- WHAT TO WORK ON
The records that follow are to be reproduced verbatim.
━━ DATA FOR ANALYSIS ━━
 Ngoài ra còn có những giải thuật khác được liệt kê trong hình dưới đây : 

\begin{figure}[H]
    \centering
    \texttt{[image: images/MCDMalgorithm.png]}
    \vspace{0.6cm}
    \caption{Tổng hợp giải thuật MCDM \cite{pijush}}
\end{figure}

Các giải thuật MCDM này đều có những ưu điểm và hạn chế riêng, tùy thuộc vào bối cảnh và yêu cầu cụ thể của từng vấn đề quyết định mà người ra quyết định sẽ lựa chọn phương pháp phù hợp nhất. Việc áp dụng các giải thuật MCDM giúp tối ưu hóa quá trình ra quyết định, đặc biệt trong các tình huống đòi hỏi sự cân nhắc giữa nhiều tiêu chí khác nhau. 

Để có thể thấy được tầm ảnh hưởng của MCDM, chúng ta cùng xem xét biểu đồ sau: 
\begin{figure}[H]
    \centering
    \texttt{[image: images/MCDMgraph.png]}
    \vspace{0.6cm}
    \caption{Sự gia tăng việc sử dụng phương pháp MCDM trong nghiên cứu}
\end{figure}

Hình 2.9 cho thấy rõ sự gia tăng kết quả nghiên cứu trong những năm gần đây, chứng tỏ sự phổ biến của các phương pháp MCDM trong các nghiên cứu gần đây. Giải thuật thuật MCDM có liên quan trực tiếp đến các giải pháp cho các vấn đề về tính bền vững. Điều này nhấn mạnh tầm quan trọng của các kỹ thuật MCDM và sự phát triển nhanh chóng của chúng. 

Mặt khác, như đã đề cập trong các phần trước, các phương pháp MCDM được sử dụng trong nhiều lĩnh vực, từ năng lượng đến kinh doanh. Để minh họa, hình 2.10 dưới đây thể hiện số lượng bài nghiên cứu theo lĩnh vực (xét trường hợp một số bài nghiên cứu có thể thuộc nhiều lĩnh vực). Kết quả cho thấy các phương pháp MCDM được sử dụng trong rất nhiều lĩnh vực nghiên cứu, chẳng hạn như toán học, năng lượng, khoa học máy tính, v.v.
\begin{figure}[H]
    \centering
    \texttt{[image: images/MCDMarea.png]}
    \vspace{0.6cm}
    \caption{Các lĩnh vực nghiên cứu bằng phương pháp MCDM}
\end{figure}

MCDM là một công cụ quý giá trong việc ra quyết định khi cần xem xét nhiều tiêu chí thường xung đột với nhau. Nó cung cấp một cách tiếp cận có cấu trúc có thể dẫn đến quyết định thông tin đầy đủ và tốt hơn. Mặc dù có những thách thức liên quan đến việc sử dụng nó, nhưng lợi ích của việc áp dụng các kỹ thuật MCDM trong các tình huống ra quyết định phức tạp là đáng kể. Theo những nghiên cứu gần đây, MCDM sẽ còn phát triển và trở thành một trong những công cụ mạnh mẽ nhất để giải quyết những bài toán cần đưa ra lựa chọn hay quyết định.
━━━
- EXERCISE RESPONSE
 Ngoài ra còn có những giải thuật khác được liệt kê trong hình dưới đây : 

\begin{figure}[H]
    \centering
    \texttt{[image: images/MCDMalgorithm.png]}
    \vspace{0.6cm}
    \caption{Tổng hợp giải thuật MCDM \cite{pijush}}
\end{figure}

Các giải thuật MCDM này đều có những ưu điểm và hạn chế riêng, tùy thuộc vào bối cảnh và yêu cầu cụ thể của từng vấn đề quyết định mà người ra quyết định sẽ lựa chọn phương pháp phù hợp nhất. Việc áp dụng các giải thuật MCDM giúp tối ưu hóa quá trình ra quyết định, đặc biệt trong các tình huống đòi hỏi sự cân nhắc giữa nhiều tiêu chí khác nhau. 

Để có thể thấy được tầm ảnh hưởng của MCDM, chúng ta cùng xem xét biểu đồ sau: 
\begin{figure}[H]
    \centering
    \texttt{[image: images/MCDMgraph.png]}
    \vspace{0.6cm}
    \caption{Sự gia tăng việc sử dụng phương pháp MCDM trong nghiên cứu}
\end{figure}

Hình 2.9 cho thấy rõ sự gia tăng kết quả nghiên cứu trong những năm gần đây, chứng tỏ sự phổ biến của các phương pháp MCDM trong các nghiên cứu gần đây. Giải thuật thuật MCDM có liên quan trực tiếp đến các giải pháp cho các vấn đề về tính bền vững. Điều này nhấn mạnh tầm quan trọng của các kỹ thuật MCDM và sự phát triển nhanh chóng của chúng. 

Mặt khác, như đã đề cập trong các phần trước, các phương pháp MCDM được sử dụng trong nhiều lĩnh vực, từ năng lượng đến kinh doanh. Để minh họa, hình 2.10 dưới đây thể hiện số lượng bài nghiên cứu theo lĩnh vực (xét trường hợp một số bài nghiên cứu có thể thuộc nhiều lĩnh vực). Kết quả cho thấy các phương pháp MCDM được sử dụng trong rất nhiều lĩnh vực nghiên cứu, chẳng hạn như toán học, năng lượng, khoa học máy tính, v.v.
\begin{figure}[H]
    \centering
    \texttt{[image: images/MCDMarea.png]}
    \vspace{0.6cm}
    \caption{Các lĩnh vực nghiên cứu bằng phương pháp MCDM}
\end{figure}

MCDM là một công cụ quý giá trong việc ra quyết định khi cần xem xét nhiều tiêu chí thường xung đột với nhau. Nó cung cấp một cách tiếp cận có cấu trúc có thể dẫn đến quyết định thông tin đầy đủ và tốt hơn. Mặc dù có những thách thức liên quan đến việc sử dụng nó, nhưng lợi ích của việc áp dụng các kỹ thuật MCDM trong các tình huống ra quyết định phức tạp là đáng kể. Theo những nghiên cứu gần đây, MCDM sẽ còn phát triển và trở thành một trong những công cụ mạnh mẽ nhất để giải quyết những bài toán cần đưa ra lựa chọn hay quyết định.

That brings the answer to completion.